Collected data
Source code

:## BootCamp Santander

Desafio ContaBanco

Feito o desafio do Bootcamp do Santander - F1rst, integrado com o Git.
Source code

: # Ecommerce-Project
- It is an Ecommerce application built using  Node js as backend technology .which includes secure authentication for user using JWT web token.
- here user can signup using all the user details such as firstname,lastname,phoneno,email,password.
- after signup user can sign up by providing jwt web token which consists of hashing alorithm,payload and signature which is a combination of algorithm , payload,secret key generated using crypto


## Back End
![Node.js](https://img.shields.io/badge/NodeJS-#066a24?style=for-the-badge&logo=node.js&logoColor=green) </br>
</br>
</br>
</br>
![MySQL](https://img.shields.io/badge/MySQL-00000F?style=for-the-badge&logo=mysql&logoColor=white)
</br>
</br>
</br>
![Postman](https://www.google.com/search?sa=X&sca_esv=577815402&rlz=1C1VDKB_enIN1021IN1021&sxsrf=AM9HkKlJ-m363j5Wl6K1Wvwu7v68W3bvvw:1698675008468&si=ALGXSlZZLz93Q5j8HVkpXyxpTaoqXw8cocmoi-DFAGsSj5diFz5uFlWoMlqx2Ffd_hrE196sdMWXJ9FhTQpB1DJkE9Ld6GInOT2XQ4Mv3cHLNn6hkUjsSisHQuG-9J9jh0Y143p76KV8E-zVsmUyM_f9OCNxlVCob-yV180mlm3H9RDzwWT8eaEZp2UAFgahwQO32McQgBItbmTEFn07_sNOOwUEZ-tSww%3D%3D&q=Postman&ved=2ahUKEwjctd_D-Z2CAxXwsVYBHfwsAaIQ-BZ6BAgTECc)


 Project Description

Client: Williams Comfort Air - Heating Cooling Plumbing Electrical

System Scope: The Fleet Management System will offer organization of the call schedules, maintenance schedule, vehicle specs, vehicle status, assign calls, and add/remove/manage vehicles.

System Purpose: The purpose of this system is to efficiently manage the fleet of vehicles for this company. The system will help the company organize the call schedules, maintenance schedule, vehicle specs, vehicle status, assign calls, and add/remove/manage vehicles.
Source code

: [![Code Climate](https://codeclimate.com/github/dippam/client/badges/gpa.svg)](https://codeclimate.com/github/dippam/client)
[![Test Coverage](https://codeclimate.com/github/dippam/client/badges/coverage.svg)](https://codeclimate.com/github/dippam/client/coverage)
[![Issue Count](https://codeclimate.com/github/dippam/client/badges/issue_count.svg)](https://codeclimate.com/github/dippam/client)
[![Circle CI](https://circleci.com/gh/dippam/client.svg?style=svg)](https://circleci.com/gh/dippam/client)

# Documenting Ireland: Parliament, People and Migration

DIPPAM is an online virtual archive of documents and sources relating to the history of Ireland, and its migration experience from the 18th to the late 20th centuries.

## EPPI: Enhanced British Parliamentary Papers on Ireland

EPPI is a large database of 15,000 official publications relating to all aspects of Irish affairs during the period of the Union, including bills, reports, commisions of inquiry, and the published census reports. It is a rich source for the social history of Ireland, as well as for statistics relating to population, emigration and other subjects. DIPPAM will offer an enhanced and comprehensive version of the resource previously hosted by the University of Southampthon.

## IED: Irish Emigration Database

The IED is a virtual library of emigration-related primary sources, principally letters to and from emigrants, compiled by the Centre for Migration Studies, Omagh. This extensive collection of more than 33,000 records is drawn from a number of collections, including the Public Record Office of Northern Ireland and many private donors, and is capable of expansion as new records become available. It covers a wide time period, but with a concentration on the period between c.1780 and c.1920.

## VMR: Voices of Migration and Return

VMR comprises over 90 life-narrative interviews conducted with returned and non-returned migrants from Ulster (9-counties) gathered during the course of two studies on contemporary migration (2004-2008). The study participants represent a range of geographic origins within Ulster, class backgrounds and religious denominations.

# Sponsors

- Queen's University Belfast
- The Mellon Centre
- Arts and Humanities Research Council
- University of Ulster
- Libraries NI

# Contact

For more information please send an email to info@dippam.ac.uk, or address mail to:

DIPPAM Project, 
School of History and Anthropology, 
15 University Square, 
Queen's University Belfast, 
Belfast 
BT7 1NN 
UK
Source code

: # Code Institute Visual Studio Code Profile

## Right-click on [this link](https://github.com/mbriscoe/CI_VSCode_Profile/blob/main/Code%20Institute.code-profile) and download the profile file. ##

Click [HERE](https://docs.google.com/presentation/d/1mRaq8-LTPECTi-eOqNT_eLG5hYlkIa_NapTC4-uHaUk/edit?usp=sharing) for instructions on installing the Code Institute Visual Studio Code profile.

WHAT IS BEING ASKED
I'd like the entries above reproduced in full, exactly as they stand.

WRITTEN RESPONSE
Source code

:## BootCamp Santander

Desafio ContaBanco

Feito o desafio do Bootcamp do Santander - F1rst, integrado com o Git.
Source code

: # Ecommerce-Project
- It is an Ecommerce application built using  Node js as backend technology .which includes secure authentication for user using JWT web token.
- here user can signup using all the user details such as firstname,lastname,phoneno,email,password.
- after signup user can sign up by providing jwt web token which consists of hashing alorithm,payload and signature which is a combination of algorithm , payload,secret key generated using crypto


## Back End
![Node.js](https://img.shields.io/badge/NodeJS-#066a24?style=for-the-badge&logo=node.js&logoColor=green) </br>
</br>
</br>
</br>
![MySQL](https://img.shields.io/badge/MySQL-00000F?style=for-the-badge&logo=mysql&logoColor=white)
</br>
</br>
</br>
![Postman](https://www.google.com/search?sa=X&sca_esv=577815402&rlz=1C1VDKB_enIN1021IN1021&sxsrf=AM9HkKlJ-m363j5Wl6K1Wvwu7v68W3bvvw:1698675008468&si=ALGXSlZZLz93Q5j8HVkpXyxpTaoqXw8cocmoi-DFAGsSj5diFz5uFlWoMlqx2Ffd_hrE196sdMWXJ9FhTQpB1DJkE9Ld6GInOT2XQ4Mv3cHLNn6hkUjsSisHQuG-9J9jh0Y143p76KV8E-zVsmUyM_f9OCNxlVCob-yV180mlm3H9RDzwWT8eaEZp2UAFgahwQO32McQgBItbmTEFn07_sNOOwUEZ-tSww%3D%3D&q=Postman&ved=2ahUKEwjctd_D-Z2CAxXwsVYBHfwsAaIQ-BZ6BAgTECc)


 Project Description

Client: Williams Comfort Air - Heating Cooling Plumbing Electrical

System Scope: The Fleet Management System will offer organization of the call schedules, maintenance schedule, vehicle specs, vehicle status, assign calls, and add/remove/manage vehicles.

System Purpose: The purpose of this system is to efficiently manage the fleet of vehicles for this company. The system will help the company organize the call schedules, maintenance schedule, vehicle specs, vehicle status, assign calls, and add/remove/manage vehicles.
Source code

: [![Code Climate](https://codeclimate.com/github/dippam/client/badges/gpa.svg)](https://codeclimate.com/github/dippam/client)
[![Test Coverage](https://codeclimate.com/github/dippam/client/badges/coverage.svg)](https://codeclimate.com/github/dippam/client/coverage)
[![Issue Count](https://codeclimate.com/github/dippam/client/badges/issue_count.svg)](https://codeclimate.com/github/dippam/client)
[![Circle CI](https://circleci.com/gh/dippam/client.svg?style=svg)](https://circleci.com/gh/dippam/client)

# Documenting Ireland: Parliament, People and Migration

DIPPAM is an online virtual archive of documents and sources relating to the history of Ireland, and its migration experience from the 18th to the late 20th centuries.

## EPPI: Enhanced British Parliamentary Papers on Ireland

EPPI is a large database of 15,000 official publications relating to all aspects of Irish affairs during the period of the Union, including bills, reports, commisions of inquiry, and the published census reports. It is a rich source for the social history of Ireland, as well as for statistics relating to population, emigration and other subjects. DIPPAM will offer an enhanced and comprehensive version of the resource previously hosted by the University of Southampthon.

## IED: Irish Emigration Database

The IED is a virtual library of emigration-related primary sources, principally letters to and from emigrants, compiled by the Centre for Migration Studies, Omagh. This extensive collection of more than 33,000 records is drawn from a number of collections, including the Public Record Office of Northern Ireland and many private donors, and is capable of expansion as new records become available. It covers a wide time period, but with a concentration on the period between c.1780 and c.1920.

## VMR: Voices of Migration and Return

VMR comprises over 90 life-narrative interviews conducted with returned and non-returned migrants from Ulster (9-counties) gathered during the course of two studies on contemporary migration (2004-2008). The study participants represent a range of geographic origins within Ulster, class backgrounds and religious denominations.

# Sponsors

- Queen's University Belfast
- The Mellon Centre
- Arts and Humanities Research Council
- University of Ulster
- Libraries NI

# Contact

For more information please send an email to info@dippam.ac.uk, or address mail to:

DIPPAM Project, 
School of History and Anthropology, 
15 University Square, 
Queen's University Belfast, 
Belfast 
BT7 1NN 
UK
Source code

: # Code Institute Visual Studio Code Profile

## Right-click on [this link](https://github.com/mbriscoe/CI_VSCode_Profile/blob/main/Code%20Institute.code-profile) and download the profile file. ##

Click [HERE](https://docs.google.com/presentation/d/1mRaq8-LTPECTi-eOqNT_eLG5hYlkIa_NapTC4-uHaUk/edit?usp=sharing) for instructions on installing the Code Institute Visual Studio Code profile.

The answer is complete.